• [Problem requirements] Please repeat every record below exactly as written, but leave out the pictures.

Pictures paired with source code:
--- START ---

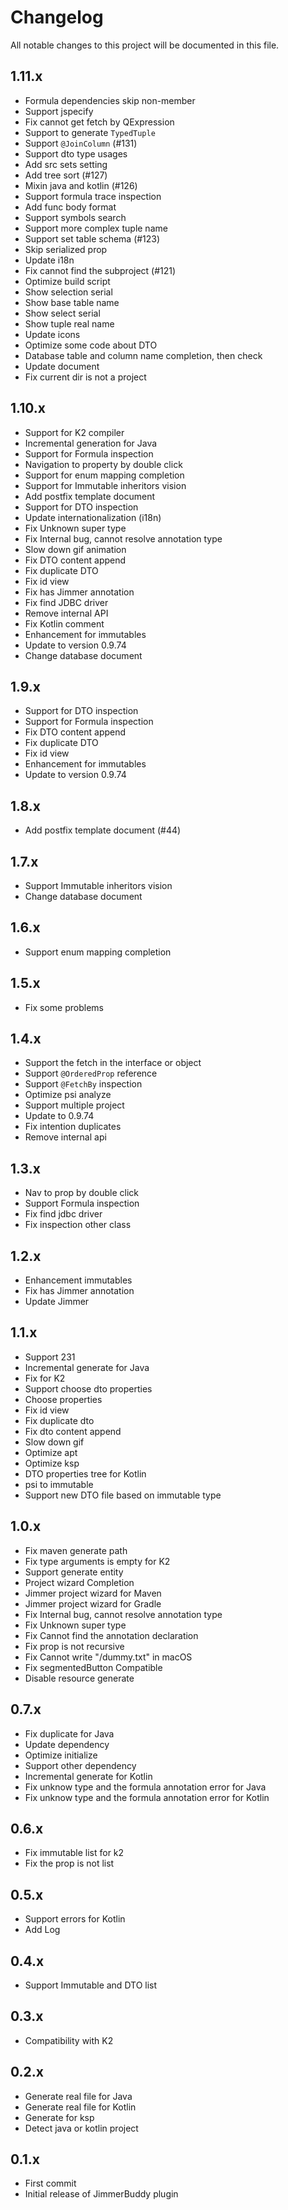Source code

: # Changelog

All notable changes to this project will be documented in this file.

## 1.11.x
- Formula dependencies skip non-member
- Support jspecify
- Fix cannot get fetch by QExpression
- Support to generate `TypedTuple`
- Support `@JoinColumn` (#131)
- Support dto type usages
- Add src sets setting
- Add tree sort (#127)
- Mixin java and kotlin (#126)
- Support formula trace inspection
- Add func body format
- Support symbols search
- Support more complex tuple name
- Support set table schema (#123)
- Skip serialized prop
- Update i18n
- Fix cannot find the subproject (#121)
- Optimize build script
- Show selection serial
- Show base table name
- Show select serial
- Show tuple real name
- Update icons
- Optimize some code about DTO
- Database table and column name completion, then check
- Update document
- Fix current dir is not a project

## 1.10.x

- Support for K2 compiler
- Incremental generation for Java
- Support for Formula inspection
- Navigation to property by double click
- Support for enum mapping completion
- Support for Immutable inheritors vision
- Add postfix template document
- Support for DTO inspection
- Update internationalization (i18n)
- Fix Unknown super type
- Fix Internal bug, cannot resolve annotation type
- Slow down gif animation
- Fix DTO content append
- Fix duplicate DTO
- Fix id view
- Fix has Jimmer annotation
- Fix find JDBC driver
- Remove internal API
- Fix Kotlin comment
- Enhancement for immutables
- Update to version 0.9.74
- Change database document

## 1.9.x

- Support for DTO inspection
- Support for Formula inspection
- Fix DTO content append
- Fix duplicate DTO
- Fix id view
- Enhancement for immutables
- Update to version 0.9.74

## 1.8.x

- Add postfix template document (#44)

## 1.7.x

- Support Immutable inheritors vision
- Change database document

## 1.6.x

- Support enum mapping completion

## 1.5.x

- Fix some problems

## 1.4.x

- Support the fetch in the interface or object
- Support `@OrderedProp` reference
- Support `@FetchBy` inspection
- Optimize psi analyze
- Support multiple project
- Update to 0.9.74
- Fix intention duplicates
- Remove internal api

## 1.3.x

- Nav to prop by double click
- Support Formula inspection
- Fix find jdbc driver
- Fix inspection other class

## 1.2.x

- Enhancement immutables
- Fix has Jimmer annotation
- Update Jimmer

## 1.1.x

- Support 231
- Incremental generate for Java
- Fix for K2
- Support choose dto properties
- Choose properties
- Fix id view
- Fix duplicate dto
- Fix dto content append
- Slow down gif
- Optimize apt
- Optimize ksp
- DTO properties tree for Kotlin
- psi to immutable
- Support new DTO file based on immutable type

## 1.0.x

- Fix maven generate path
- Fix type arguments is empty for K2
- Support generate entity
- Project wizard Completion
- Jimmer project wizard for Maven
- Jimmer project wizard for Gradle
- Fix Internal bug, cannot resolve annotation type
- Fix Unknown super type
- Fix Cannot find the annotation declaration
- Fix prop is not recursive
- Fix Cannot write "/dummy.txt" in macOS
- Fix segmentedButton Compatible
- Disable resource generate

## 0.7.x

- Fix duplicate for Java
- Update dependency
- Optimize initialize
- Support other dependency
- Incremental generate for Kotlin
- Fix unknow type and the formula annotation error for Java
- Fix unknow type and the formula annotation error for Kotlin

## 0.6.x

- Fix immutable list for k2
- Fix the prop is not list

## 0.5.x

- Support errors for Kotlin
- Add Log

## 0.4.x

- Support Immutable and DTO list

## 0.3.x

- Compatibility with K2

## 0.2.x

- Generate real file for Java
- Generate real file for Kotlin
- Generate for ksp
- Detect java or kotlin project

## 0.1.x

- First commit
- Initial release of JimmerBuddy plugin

--- END ---

• [Your solution]
Source code

: # Changelog

All notable changes to this project will be documented in this file.

## 1.11.x
- Formula dependencies skip non-member
- Support jspecify
- Fix cannot get fetch by QExpression
- Support to generate `TypedTuple`
- Support `@JoinColumn` (#131)
- Support dto type usages
- Add src sets setting
- Add tree sort (#127)
- Mixin java and kotlin (#126)
- Support formula trace inspection
- Add func body format
- Support symbols search
- Support more complex tuple name
- Support set table schema (#123)
- Skip serialized prop
- Update i18n
- Fix cannot find the subproject (#121)
- Optimize build script
- Show selection serial
- Show base table name
- Show select serial
- Show tuple real name
- Update icons
- Optimize some code about DTO
- Database table and column name completion, then check
- Update document
- Fix current dir is not a project

## 1.10.x

- Support for K2 compiler
- Incremental generation for Java
- Support for Formula inspection
- Navigation to property by double click
- Support for enum mapping completion
- Support for Immutable inheritors vision
- Add postfix template document
- Support for DTO inspection
- Update internationalization (i18n)
- Fix Unknown super type
- Fix Internal bug, cannot resolve annotation type
- Slow down gif animation
- Fix DTO content append
- Fix duplicate DTO
- Fix id view
- Fix has Jimmer annotation
- Fix find JDBC driver
- Remove internal API
- Fix Kotlin comment
- Enhancement for immutables
- Update to version 0.9.74
- Change database document

## 1.9.x

- Support for DTO inspection
- Support for Formula inspection
- Fix DTO content append
- Fix duplicate DTO
- Fix id view
- Enhancement for immutables
- Update to version 0.9.74

## 1.8.x

- Add postfix template document (#44)

## 1.7.x

- Support Immutable inheritors vision
- Change database document

## 1.6.x

- Support enum mapping completion

## 1.5.x

- Fix some problems

## 1.4.x

- Support the fetch in the interface or object
- Support `@OrderedProp` reference
- Support `@FetchBy` inspection
- Optimize psi analyze
- Support multiple project
- Update to 0.9.74
- Fix intention duplicates
- Remove internal api

## 1.3.x

- Nav to prop by double click
- Support Formula inspection
- Fix find jdbc driver
- Fix inspection other class

## 1.2.x

- Enhancement immutables
- Fix has Jimmer annotation
- Update Jimmer

## 1.1.x

- Support 231
- Incremental generate for Java
- Fix for K2
- Support choose dto properties
- Choose properties
- Fix id view
- Fix duplicate dto
- Fix dto content append
- Slow down gif
- Optimize apt
- Optimize ksp
- DTO properties tree for Kotlin
- psi to immutable
- Support new DTO file based on immutable type

## 1.0.x

- Fix maven generate path
- Fix type arguments is empty for K2
- Support generate entity
- Project wizard Completion
- Jimmer project wizard for Maven
- Jimmer project wizard for Gradle
- Fix Internal bug, cannot resolve annotation type
- Fix Unknown super type
- Fix Cannot find the annotation declaration
- Fix prop is not recursive
- Fix Cannot write "/dummy.txt" in macOS
- Fix segmentedButton Compatible
- Disable resource generate

## 0.7.x

- Fix duplicate for Java
- Update dependency
- Optimize initialize
- Support other dependency
- Incremental generate for Kotlin
- Fix unknow type and the formula annotation error for Java
- Fix unknow type and the formula annotation error for Kotlin

## 0.6.x

- Fix immutable list for k2
- Fix the prop is not list

## 0.5.x

- Support errors for Kotlin
- Add Log

## 0.4.x

- Support Immutable and DTO list

## 0.3.x

- Compatibility with K2

## 0.2.x

- Generate real file for Java
- Generate real file for Kotlin
- Generate for ksp
- Detect java or kotlin project

## 0.1.x

- First commit
- Initial release of JimmerBuddy plugin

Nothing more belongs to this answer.